** ENTRIES SHOWN **

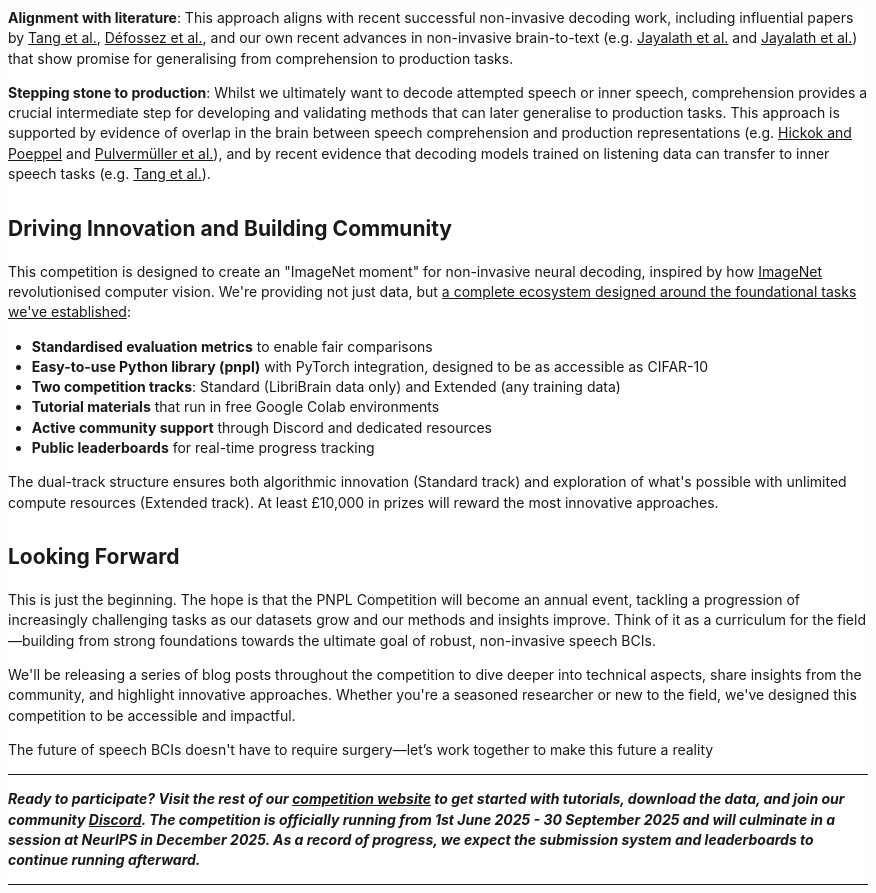 **Alignment with literature**: This approach aligns with recent successful non-invasive decoding work, including influential papers by [Tang et al.](https://www.nature.com/articles/s41593-023-01304-9), [Défossez et al.](https://www.nature.com/articles/s42256-023-00714-5), and our own recent advances in non-invasive brain-to-text (e.g. [Jayalath et al.](https://arxiv.org/abs/2406.04328) and [Jayalath et al.](https://arxiv.org/abs/2505.13446)) that show promise for generalising from comprehension to production tasks.

**Stepping stone to production**: Whilst we ultimately want to decode attempted speech or inner speech, comprehension provides a crucial intermediate step for developing and validating methods that can later generalise to production tasks. This approach is supported by evidence of overlap in the brain between speech comprehension and production representations (e.g. [Hickok and Poeppel](https://www.nature.com/articles/nrn2113) and [Pulvermüller et al.](https://www.pnas.org/doi/10.1073/pnas.0509989103)), and by recent evidence that decoding models trained on listening data can transfer to inner speech tasks (e.g. [Tang et al.](https://www.nature.com/articles/s41593-023-01304-9)).

## Driving Innovation and Building Community

This competition is designed to create an "ImageNet moment" for non-invasive neural decoding, inspired by how [ImageNet](https://www.image-net.org/) revolutionised computer vision. We're providing not just data, but [a complete ecosystem designed around the foundational tasks we've established](https://arxiv.org/abs/2506.10165):

* **Standardised evaluation metrics** to enable fair comparisons
* **Easy-to-use Python library (pnpl)** with PyTorch integration, designed to be as accessible as CIFAR-10
* **Two competition tracks**: Standard (LibriBrain data only) and Extended (any training data)
* **Tutorial materials** that run in free Google Colab environments
* **Active community support** through Discord and dedicated resources
* **Public leaderboards** for real-time progress tracking

The dual-track structure ensures both algorithmic innovation (Standard track) and exploration of what's possible with unlimited compute resources (Extended track). At least £10,000 in prizes will reward the most innovative approaches.

## Looking Forward

This is just the beginning. The hope is that the PNPL Competition will become an annual event, tackling a progression of increasingly challenging tasks as our datasets grow and our methods and insights improve. Think of it as a curriculum for the field—building from strong foundations towards the ultimate goal of robust, non-invasive speech BCIs.

We'll be releasing a series of blog posts throughout the competition to dive deeper into technical aspects, share insights from the community, and highlight innovative approaches. Whether you're a seasoned researcher or new to the field, we've designed this competition to be accessible and impactful.

The future of speech BCIs doesn't have to require surgery—let’s work together to make this future a reality

---

***Ready to participate? Visit the rest of our [competition website](https://neural-processing-lab.github.io/2025-libribrain-competition/) to get started with tutorials, download the data, and join our community [Discord](https://neural-processing-lab.github.io/2025-libribrain-competition/links/discord). The competition is officially running from 1st June 2025 \- 30 September 2025 and will culminate in a session at NeurIPS in December 2025\. As a record of progress, we expect the submission system and leaderboards to continue running afterward.***

---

** WHAT TO WORK ON **
Go through the entries above and count the lines holding the word "resources"; write nothing but the number.

** EXERCISE RESPONSE **
2